Sushil, a two-time Olympic medallist, had won gold at the 2014 Commonwealth Games in Glasgow. After failing to qualify for the 2016 Olympics amid controversy, he had not participated in an active competition until the Nationals in November.
Despite his long layoff, expectations must be high for the Indian wrestler. The Commonwealth Championships is one of the weakest tournaments on the international wrestling calendar. In the Greco-Roman category on Friday, Indian wrestlers won gold and silver in each category. Every gold in the women's category was also won by an Indian. Sushil himself has a near-perfect record at the Commonwealth Championships. He has won three gold medals in this particular competition and also has a bronze medal from when he also contested in the Greco-Roman category in 2005.
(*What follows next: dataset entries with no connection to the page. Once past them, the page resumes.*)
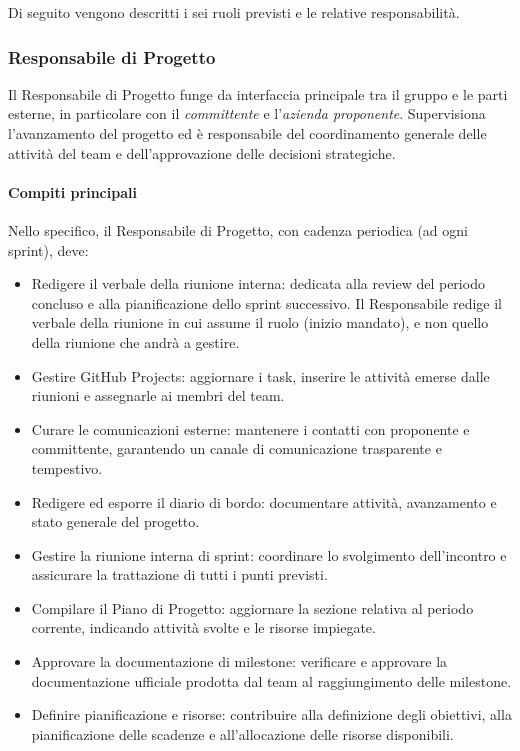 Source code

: \documentclass[a4paper, 11pt, oneside]{scrartcl} %
\begin{document}
Di seguito vengono descritti i sei ruoli previsti e le relative responsabilità.


\subsubsection{Responsabile di Progetto}
Il Responsabile di Progetto funge da interfaccia principale tra il gruppo e le parti esterne, in particolare con il \emph{committente}{\scriptsize{}} e l'\emph{azienda proponente}{\scriptsize{}}.
Supervisiona l’avanzamento del progetto ed è responsabile del coordinamento generale delle attività del team e dell’approvazione delle decisioni strategiche.

\paragraph{Compiti principali}
Nello specifico, il Responsabile di Progetto, con cadenza periodica (ad ogni sprint), deve:
\begin{itemize}
    \item Redigere il verbale della riunione interna: dedicata alla review del periodo concluso e alla pianificazione dello sprint successivo. Il Responsabile redige il verbale della riunione in cui assume il ruolo (inizio mandato), e non quello della riunione che andrà a gestire.
    \item Gestire GitHub Projects: aggiornare i task, inserire le attività emerse dalle riunioni e assegnarle ai membri del team.
    \item Curare le comunicazioni esterne: mantenere i contatti con proponente e committente, garantendo un canale di comunicazione trasparente e tempestivo.
    \item Redigere ed esporre il diario di bordo: documentare attività, avanzamento e stato generale del progetto.
    \item Gestire la riunione interna di sprint: coordinare lo svolgimento dell’incontro e assicurare la trattazione di tutti i punti previsti.
    \item Compilare il Piano di Progetto: aggiornare la sezione relativa al periodo corrente, indicando attività svolte e le risorse impiegate.
    \item Approvare la documentazione di milestone: verificare e approvare la documentazione ufficiale prodotta dal team al raggiungimento delle milestone.
    \item Definire pianificazione e risorse: contribuire alla definizione degli obiettivi, alla pianificazione delle scadenze e all’allocazione delle risorse disponibili.
\end{itemize}
\end{document}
With only five participants in the bracket, the 74kg freestyle division in Johannesburg will likely be contested in the form of a round-robin contest. India's Parveen Rana, Jasmit Phulka of Canada, Akash Khullar of New Zealand and Johannes Botha of South Africa will also be competing in Sushil's category. None of his rivals has anything close to the pedigree Sushil brings to the competition. Among them, only Rana has ever even competed at a World Championships.
While the Commonwealth Championships are a relatively easy stepping stone, it is an important one for Sushil. The competition will be one of several Sushil plans to take part in as he ramps up his preparation for the 2018 Commonwealth Games.
The burst of activity is partly due to a reason to silence doubters. Once considered a certainty to wrestle for the country, Sushil skipped the 2015 Wrestling World Championships, where Narsingh Yadav won the Olympic quota. Sushil's request to have a trial with Narsingh to determine the Olympic spot was dismissed. One of the reasons had been his inactivity, a charge Sushil now wants to avoid.
A gold at the National Championships didn't do all that much to cement his claim to being the best in the country. The medal had been won in less-than-ideal circumstances as only two competitors wrestled him on the day, with three others conceding the match. The wrestlers, including incidentally Rana, had said they had done so out of respect, and Sushil said he had been willing to fight anyone, but it did little to allay the opinion that the competition had been reduced to a farce.
When he does get onto the mat on Sunday, India's most decorated wrestler must hope his performance will be judged on its own merit and not carry the whiff of controversy his last medal did.